電話の主は僕がインドに行くことを知らない。大使館には伝えたが
口止めした。僕が出国する日に一等書記官の山田さんに「お兄さんが
大使館宛に送金してきたから大使館まで取りに来るように」と
伝えてもらう手はずだ。兄が直接来ると知れば、何を考え出すか分からない。
僕は実家の電話をスピーカーフォンにし、息を潜めて妹の肉声を聞く。

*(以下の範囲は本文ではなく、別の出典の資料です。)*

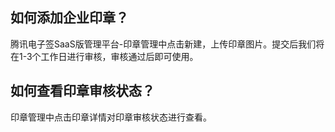 ## 如何添加企业印章？[](id:Q1)
腾讯电子签SaaS版管理平台-印章管理中点击新建，上传印章图片。提交后我们将在1-3个工作日进行审核，审核通过后即可使用。

## 如何查看印章审核状态？[](id:Q2)
印章管理中点击印章详情对印章审核状态进行查看。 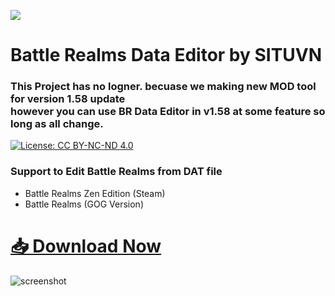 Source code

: [<img src="https://github.com/KravitzMC/KravitzMC.github.io/blob/main/brzelogo.png?raw=true">](https://store.steampowered.com/app/1025600/Battle_Realms_Zen_Edition/)

# Battle Realms Data Editor by SITUVN   

### This Project has no logner. becuase we making new MOD tool for version 1.58 update <br>however you can use BR Data Editor in v1.58 at some feature so long as all change.
 [![License: CC BY-NC-ND 4.0](https://licensebuttons.net/l/by-nc-sa/3.0/88x31.png)](https://creativecommons.org/licenses/by-sa/4.0/)
### Support to Edit Battle Realms from DAT file

- Battle Realms Zen Edition (Steam)
- Battle Realms (GOG Version)

# [📥 Download Now](https://github.com/KravitzMC/KravitzMC.github.io/raw/main/Battle%20Realms%20Data%20Editor%20X1.0.7z)

![screenshot](https://github.com/KravitzMC/KravitzMC.github.io/blob/main/screensample.png?raw=true")
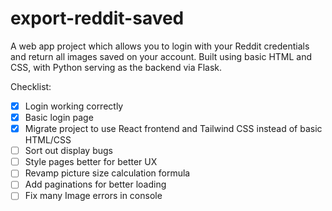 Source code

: # export-reddit-saved

A web app project which allows you to login with your Reddit credentials and return all images saved on your account.
Built using basic HTML and CSS, with Python serving as the backend via Flask.

Checklist:
- [x] Login working correctly
- [x] Basic login page
- [x] Migrate project to use React frontend and Tailwind CSS instead of basic HTML/CSS
- [ ] Sort out display bugs
- [ ] Style pages better for better UX
- [ ] Revamp picture size calculation formula
- [ ] Add paginations for better loading
- [ ] Fix many Image errors in console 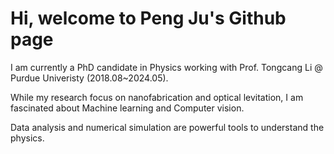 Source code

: # Hi, welcome to Peng Ju's Github page
I am currently a PhD candidate in Physics working with Prof. Tongcang Li @ Purdue Univeristy (2018.08~2024.05).

While my research focus on nanofabrication and optical levitation, I am fascinated about Machine learning and Computer vision.

Data analysis and numerical simulation are powerful tools to understand the physics.

<!---
peng-ju/peng-ju is a ✨ special ✨ repository because its `README.md` (this file) appears on your GitHub profile.
You can click the Preview link to take a look at your changes.
--->
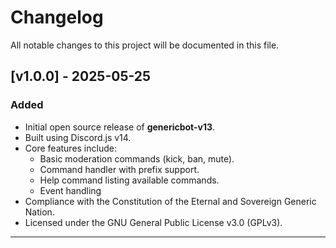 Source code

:# Changelog

All notable changes to this project will be documented in this file.

## [v1.0.0] - 2025-05-25

### Added
- Initial open source release of **genericbot-v13**.
- Built using Discord.js v14.
- Core features include:
  - Basic moderation commands (kick, ban, mute).
  - Command handler with prefix support.
  - Help command listing available commands.
  - Event handling
- Compliance with the Constitution of the Eternal and Sovereign Generic Nation.
- Licensed under the GNU General Public License v3.0 (GPLv3).

---
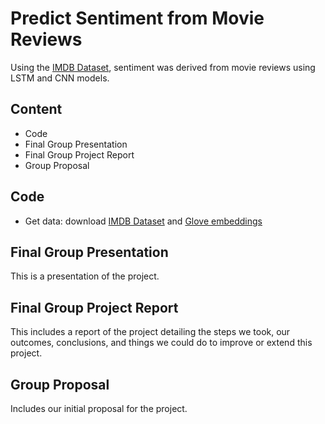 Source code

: # Predict Sentiment from Movie Reviews
Using the [IMDB Dataset](https://www.kaggle.com/ymanojkumar023/kumarmanoj-bag-of-words-meets-bags-of-popcorn), sentiment was derived from movie reviews using LSTM and CNN models.

## Content

- Code
- Final Group Presentation
- Final Group Project Report
- Group Proposal


## Code
- Get data: download [IMDB Dataset](https://www.kaggle.com/ymanojkumar023/kumarmanoj-bag-of-words-meets-bags-of-popcorn) and [Glove embeddings](http://nlp.stanford.edu/data/glove.6B.zip)

## Final Group Presentation
This is a presentation of the project.

## Final Group Project Report
This includes a report of the project detailing the steps we took, our outcomes, conclusions, and things we could do to improve or extend this project.

## Group Proposal
Includes our initial proposal for the project.
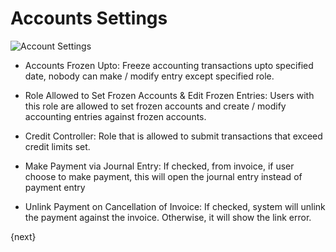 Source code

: <!-- add-breadcrumbs -->
# Accounts Settings


<img class="screenshot" alt="Account Settings" src="/docs/assets/img/accounts/account-settings.png">

* Accounts Frozen Upto: Freeze accounting transactions upto specified date, nobody can make / modify entry except specified role.

* Role Allowed to Set Frozen Accounts & Edit Frozen Entries: Users with this role are allowed to set frozen accounts and create / modify accounting entries against frozen accounts.

* Credit Controller: Role that is allowed to submit transactions that exceed credit limits set.

* Make Payment via Journal Entry: If checked, from invoice, if user choose to make payment, this will open the journal entry instead of payment entry

* Unlink Payment on Cancellation of Invoice: If checked, system will unlink the payment against the invoice. Otherwise, it will show the link error.

{next}

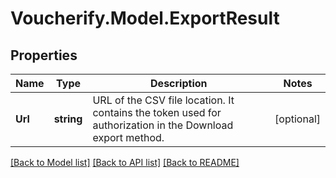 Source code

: # Voucherify.Model.ExportResult

## Properties

Name | Type | Description | Notes
------------ | ------------- | ------------- | -------------
**Url** | **string** | URL of the CSV file location. It contains the token used for authorization in the Download export method. | [optional] 

[[Back to Model list]](../../README.md#documentation-for-models) [[Back to API list]](../../README.md#documentation-for-api-endpoints) [[Back to README]](../../README.md)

しかし
それは思わず声が出そうになるほど、凄まじい剣幕だった。
「あんたはぁ!なぜ私の結婚式に来ようとしないぃぃぃぃ!!いい?ベイビィ!
私のベイビィが言ってるよ!あんたのお母さんはひどい人だね!分かる?
分かる?ベイビィ!」
英語っぽいニュアンスを醸し出す矢沢永吉風の冗談にしか思えないが彼女は
確かにベイビィって繰り返し口にする。
「ヘイ!聞いていますかぁぁぁぁぁぁ!!あなたのおばあちゃんも言っている!
ヘイ!ベイビィ!ごめんね!ごめんね!ごめんね!ごめんね!って。
あなた恥ずかしくないですかぁぁぁぁぁ!?」
Don't worry baby ♪ 忘れちまえよ 罪作りな♫ そうあんなやつ♩
僕の頭の中を矢沢永吉の『hold on baby」がぐるぐるリフレインする。
聞いている僕がかなり恥ずかしいが、話している本人が羞恥心を
感じていないところがまた恐ろしい。
「私はあなたたちの圧力には絶対に絶対に絶対に負けないんだぁぁぁぁ!
私はねベイビィ、スズキと幸せになるんだぁぁぁぁ!
もう、もう、永遠に永遠に!ベイビィ、さようならだぁぁぁぁぁ!」
こいつは何度、自ら人と縁を切っておきながら、身勝手にも復活させてきただろう。
声を聞かないと不安になるが声を聞くとはらわたが煮えくり返ると
いう母の気持ちがよく分かる。
ああ、僕はこんなベイベーと対峙しなければならないのか?
出会った瞬間に勝てる気がしないファイナルファンタジーのボスキャラみたいだ。
もうインドに行く前から帰りたい。